Heaptalk, Jakarta — As cyber threats continue to grow, Indonesia needs to take a more proactive stance in prioritizing cyber security. Cyber attack vulnerabilities can emerge at any phase, spanning design, development, production, distribution, acquisition, deployment, as well as maintenance. The attacks can affect multiple parties, ranging from the government and companies to society.
Information and communication technology (ICT) supply chain attacks rose to a high level in the past year. A global cybersecurity company Kaspersky discovered a Trojan package dating from the June 2020 period while investigating supply chain attack artifacts on the website of the Asian government certification authority in 2021. Later, Kaspersky’s researchers identified a plugin being deployed using the PhantomNet malware on the thread. Further analysis revealed similarities to the previously analyzed CoughingDown malware.
Head of Public Affairs and Government Relations for Asia Pacific & the Middle East and Turkey & Africa at Kaspersky Genie Gan explained that the real targets of the threat actors were government entities. However, as the certification authority is the weaker link in this supply chain, the actors decided to take advantage of the trust between the government and the certification authority.
Genie delivered, “Supply chain attacks exploit a relationship of trust, which can be a relationship between a leading agency and a government or between a small software supplier and a company. Similar attacks have critical consequences for all parties affected, on governments, companies, and quite possibly individuals like you and me.”
To prevent the attacks, Genie suggested defense players must operate on the basis that their systems have been compromised and look for signs of attack rather than assuming the prevention can be done utilizing traditional products.
On a broader scale, Kaspersky has detected as many as 22,886,032 different cyber threats on the internet on the computers of Kaspersky Security Network (KSN) participants in Indonesia in the first six months of 2022. In addition, the Kaspersky Anti-Phishing system in Indonesia has blocked 1,548,716 phishing attempts during the first half of this year.

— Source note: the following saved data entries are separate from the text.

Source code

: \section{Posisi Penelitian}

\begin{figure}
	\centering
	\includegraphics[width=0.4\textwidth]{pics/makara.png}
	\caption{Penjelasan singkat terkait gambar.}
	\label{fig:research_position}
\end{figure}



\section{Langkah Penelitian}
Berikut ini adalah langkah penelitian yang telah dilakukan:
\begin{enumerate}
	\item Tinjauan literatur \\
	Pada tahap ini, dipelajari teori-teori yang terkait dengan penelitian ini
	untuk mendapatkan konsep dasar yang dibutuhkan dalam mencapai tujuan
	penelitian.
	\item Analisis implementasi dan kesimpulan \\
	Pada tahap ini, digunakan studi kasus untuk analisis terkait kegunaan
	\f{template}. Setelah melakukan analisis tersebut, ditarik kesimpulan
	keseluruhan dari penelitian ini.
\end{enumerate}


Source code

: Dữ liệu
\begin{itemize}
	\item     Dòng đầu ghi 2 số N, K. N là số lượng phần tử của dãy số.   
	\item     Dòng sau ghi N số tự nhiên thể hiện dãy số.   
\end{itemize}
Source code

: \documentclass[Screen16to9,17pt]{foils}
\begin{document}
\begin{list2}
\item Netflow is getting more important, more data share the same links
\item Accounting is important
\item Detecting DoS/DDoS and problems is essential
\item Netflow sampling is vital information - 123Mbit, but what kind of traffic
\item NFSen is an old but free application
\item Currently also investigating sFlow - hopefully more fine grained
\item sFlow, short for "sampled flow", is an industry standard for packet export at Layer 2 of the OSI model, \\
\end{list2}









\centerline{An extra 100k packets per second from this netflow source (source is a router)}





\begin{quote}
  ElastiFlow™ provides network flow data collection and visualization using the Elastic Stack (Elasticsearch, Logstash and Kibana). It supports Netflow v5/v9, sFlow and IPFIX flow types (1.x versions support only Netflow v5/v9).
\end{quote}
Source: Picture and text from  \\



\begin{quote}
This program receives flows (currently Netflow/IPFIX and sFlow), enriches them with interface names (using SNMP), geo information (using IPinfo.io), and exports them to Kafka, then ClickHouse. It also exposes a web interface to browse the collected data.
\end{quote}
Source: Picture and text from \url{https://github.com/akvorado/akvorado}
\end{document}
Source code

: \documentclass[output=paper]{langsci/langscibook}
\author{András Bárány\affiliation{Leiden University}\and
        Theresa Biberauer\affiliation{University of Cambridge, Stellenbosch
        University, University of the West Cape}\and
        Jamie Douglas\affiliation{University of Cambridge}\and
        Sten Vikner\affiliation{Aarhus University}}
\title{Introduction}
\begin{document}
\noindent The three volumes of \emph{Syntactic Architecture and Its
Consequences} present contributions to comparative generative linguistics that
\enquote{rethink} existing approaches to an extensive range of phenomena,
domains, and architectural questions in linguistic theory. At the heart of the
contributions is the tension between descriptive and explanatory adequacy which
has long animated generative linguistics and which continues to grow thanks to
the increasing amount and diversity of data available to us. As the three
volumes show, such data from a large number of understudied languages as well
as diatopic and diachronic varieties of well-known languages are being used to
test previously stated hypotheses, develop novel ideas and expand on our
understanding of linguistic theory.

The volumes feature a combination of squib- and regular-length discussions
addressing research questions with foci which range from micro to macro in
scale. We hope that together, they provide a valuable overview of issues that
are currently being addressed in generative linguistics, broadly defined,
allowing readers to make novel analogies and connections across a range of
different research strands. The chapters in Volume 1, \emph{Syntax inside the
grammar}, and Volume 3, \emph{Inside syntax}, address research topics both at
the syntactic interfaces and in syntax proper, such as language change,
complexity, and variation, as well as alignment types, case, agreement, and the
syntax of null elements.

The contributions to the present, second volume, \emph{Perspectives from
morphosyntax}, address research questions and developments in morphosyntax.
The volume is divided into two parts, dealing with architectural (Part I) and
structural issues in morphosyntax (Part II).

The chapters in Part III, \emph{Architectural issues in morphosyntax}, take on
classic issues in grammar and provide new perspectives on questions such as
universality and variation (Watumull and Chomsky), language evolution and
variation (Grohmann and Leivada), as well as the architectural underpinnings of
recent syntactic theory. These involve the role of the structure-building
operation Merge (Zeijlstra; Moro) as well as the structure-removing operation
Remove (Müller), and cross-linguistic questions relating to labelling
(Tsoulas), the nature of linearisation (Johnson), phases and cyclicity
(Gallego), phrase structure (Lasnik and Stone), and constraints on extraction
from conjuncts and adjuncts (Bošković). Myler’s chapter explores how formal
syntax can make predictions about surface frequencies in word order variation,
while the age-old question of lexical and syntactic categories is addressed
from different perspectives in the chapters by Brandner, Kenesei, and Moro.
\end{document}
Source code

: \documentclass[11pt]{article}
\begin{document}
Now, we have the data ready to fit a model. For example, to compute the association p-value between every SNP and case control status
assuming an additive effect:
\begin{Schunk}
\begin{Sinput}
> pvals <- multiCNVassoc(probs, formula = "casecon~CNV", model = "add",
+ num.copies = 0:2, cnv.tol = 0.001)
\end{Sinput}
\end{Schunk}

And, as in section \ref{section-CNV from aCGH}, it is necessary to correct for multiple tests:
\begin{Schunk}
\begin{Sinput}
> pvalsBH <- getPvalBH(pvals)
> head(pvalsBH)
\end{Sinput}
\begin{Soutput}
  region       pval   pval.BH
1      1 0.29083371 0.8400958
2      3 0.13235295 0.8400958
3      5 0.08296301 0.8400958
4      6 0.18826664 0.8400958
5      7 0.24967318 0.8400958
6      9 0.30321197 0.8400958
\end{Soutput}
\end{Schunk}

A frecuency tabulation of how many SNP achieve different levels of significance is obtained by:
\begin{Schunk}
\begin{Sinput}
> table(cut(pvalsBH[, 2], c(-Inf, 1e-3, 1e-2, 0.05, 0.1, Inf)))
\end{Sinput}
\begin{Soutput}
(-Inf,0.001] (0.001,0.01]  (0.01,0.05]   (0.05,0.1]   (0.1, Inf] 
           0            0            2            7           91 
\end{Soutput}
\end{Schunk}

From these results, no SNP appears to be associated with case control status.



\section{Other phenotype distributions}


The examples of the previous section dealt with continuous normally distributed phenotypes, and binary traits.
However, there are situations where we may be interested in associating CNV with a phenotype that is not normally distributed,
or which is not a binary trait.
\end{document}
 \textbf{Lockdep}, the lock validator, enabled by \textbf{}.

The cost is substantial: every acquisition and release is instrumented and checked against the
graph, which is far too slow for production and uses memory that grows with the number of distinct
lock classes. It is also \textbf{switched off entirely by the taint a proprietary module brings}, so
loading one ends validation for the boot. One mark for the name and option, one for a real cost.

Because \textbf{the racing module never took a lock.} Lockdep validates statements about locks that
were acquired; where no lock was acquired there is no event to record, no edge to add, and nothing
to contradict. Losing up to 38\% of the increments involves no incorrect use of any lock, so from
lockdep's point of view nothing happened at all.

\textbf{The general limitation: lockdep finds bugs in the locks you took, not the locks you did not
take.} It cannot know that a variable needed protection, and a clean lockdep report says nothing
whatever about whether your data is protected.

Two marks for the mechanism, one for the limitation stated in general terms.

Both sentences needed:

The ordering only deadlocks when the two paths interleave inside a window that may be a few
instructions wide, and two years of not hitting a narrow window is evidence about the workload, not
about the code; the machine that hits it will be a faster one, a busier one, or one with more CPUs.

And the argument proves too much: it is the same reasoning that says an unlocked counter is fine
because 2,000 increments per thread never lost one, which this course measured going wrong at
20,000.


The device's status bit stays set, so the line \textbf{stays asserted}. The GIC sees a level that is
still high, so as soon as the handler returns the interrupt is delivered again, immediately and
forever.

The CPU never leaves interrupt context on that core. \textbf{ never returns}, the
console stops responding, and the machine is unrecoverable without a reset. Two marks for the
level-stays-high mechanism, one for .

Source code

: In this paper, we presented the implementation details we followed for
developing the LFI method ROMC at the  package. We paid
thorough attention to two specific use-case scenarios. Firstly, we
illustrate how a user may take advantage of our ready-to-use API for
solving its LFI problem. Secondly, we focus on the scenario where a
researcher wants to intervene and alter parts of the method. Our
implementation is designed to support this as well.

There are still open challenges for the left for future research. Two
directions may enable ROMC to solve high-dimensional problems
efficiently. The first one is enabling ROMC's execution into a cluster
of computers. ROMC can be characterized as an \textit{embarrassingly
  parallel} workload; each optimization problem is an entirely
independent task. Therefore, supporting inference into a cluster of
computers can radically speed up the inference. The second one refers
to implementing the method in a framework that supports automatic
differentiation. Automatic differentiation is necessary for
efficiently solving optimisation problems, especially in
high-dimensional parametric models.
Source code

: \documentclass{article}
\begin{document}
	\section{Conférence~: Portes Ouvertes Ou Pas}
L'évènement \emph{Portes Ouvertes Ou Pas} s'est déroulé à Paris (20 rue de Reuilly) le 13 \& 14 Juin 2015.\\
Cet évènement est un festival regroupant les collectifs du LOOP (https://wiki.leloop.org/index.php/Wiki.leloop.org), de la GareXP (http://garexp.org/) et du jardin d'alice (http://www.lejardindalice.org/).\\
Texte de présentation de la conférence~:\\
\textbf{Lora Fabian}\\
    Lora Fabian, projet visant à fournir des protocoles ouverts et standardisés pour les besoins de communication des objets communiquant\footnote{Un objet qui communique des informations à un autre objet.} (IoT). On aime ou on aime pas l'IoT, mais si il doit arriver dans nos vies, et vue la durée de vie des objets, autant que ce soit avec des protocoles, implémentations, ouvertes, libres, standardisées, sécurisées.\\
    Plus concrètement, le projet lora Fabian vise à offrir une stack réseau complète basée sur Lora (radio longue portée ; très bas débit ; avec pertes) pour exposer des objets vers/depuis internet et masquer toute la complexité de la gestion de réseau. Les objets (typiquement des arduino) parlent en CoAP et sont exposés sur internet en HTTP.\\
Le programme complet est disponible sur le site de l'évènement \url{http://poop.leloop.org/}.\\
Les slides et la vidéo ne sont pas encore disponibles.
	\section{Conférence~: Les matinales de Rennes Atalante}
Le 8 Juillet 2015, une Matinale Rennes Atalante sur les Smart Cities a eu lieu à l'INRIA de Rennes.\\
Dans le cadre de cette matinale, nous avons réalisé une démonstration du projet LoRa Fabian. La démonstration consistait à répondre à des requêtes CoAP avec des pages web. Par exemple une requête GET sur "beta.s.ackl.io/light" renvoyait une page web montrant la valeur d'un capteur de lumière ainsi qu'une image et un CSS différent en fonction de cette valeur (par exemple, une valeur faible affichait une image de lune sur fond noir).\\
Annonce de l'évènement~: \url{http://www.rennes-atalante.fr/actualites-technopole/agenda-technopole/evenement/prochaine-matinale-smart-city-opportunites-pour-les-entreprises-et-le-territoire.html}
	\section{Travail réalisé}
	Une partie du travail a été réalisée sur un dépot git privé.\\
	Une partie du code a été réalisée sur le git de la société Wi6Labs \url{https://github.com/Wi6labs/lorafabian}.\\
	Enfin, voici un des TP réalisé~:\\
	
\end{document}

Cyber resilience itself has the potential to support local business growth, drive the latest digital opportunities, and reduce harmful risks to the country’s economy. Therefore, Kaspersky executives urged countries to collaborate with neighboring countries and private companies to build greater cyber resilience. Genie added that although Indonesia’s cybersecurity landscape is different from that of other Southeast Asian countries, the country still has some linkages with its regional neighbors in many ways.
“This is why we encourage government regulators to start increasing capacity building and cyber cooperation efforts. These two things are the building blocks of cybersecurity. The recent passage of a personal data protection law in Indonesia is also a good stepping stone for better digital defense,” said Genie in her closing statement.